The message I would like to deliver to you all is to be aware of the differences between what is ‘natural’ and what is ‘societal’ in terms of prescribed gender roles and expectations. In the words of French philosopher, Foucault, the differences between sex and gender reflect what is in fact ‘natural’ and what is in fact a ‘societal construct. If you have the biological make-up of a male, that does not intrinsically make you a ‘man’ a ‘bloke’ a ‘lads-lad.’ If you have the biological make-up of a male, it does not mean you are ‘naturally a leader’ and it does not mean you get to take my turn in the quick cricket championship. It is being a ‘man’ that lets you do those things because the term ‘man’ is created, defined and enforced by society, in the same way the term ‘woman’ is.

Therefore, my call to arms is to educate, understand and raise awareness of the differences between what is natural for males and females, and what society dictates for men and women’s gender roles. I truly feel if one is aware of said differences, one notices the injustices on a much larger scale and in response (depending on the type of person) one fundamentally changes one’s behaviour.

Twenty and Terrified

The last time I checked, I was kicking back in a classroom, (not working particularly hard in comparison to life now), age fifteen-ish, looking at a computer screen that was telling me: ‘when you grow up, your skills suggest you should be A) a journalist B) a Civil Servant or C) a dog-walker. To be quite honest, the dog-walker did, and still does, appeal to me greatly. Yet I’ve always been told ‘you should make something of yourself Katie, go and do something with your life.’ Not only is this very demoralising towards the relentless work of dog-walkers (whom we shall forever need, might I add!), but it’s also really hard to understand. What do people mean by ‘go and do something with your life?’ If they mean, follow a typical academic route and stay on at school, take three soul-destroying A-Levels, pick a Degree you love at a University that feels like home and read and write until your hearts content, then here I am. But what next? once the stepping-stones provided by our truly wonderful welfare state, run out, what then? This is the position that I am fast approaching. I’m doing all I can to dig my heels into the ground in trying to halt this inevitable process, but once I get that certificate that says ‘Bachelor of the Arts in History, First Class Degree Honours’ (I’m praying), that’s it. I’m cast out in to the big wide world, cut off from the comfort blanket of further education and left to fend for myself. I’ve never been more terrified.

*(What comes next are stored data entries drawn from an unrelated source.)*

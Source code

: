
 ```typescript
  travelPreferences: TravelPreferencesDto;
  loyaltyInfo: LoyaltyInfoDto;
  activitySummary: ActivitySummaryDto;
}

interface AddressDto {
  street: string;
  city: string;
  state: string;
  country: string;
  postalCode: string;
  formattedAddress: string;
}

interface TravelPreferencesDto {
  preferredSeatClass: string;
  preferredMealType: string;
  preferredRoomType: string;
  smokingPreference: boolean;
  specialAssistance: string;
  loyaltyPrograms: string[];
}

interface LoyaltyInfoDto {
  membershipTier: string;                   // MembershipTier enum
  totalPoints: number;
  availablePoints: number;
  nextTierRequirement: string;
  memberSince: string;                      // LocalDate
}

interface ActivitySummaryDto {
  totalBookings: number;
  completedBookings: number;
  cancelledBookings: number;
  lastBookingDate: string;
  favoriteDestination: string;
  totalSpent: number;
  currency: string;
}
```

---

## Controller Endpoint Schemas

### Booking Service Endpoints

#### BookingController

However, there is a dark comfort in the fact that I know I am not alone. I’m pretty sure how I’m feeling is fairly standard for any twenty year old who is thinking about their future, but this doesn’t make it ‘ok’. I find the pressure that society, parents (thankfully not mine) and employers place on young people to have decided their future at twenty years old, mad. I know the world is ever changing and that today we live in a totally different world to those of our parents generation in terms of employment, but I can guarantee that the man who stood and lectured me on ‘careers and employability’ two weeks ago, had absolutely no idea at age twenty, that he himself would end up being an adviser to graduates. And this is what frustrates me… I spend at least two hours of my day, worrying, thinking and trying to plan a life past graduation, because ‘society’ tells me that I’ve got myself into £30,000 worth of debt, and so now is the time to pick a career path and stick to it, and if I haven’t got this sorted by the time I get that piece of paper, I’ve failed.

Should there be so much pressure on young people to decide their futures at age twenty? I understand that this decision has to come at some point, else I could be forty and still trying to ‘figure it out.’ Luckily for me, I know I would like a future in some sort of journalism and I sort-of know what I need to do in order to get there, but I know other people my age haven’t reached the same stage in the decision process, and I can’t imagine how they must be feeling. Nevertheless, the fear of failure is ripe amongst my age-group, and I think it’s time people in general stopped putting so much pressure on young people.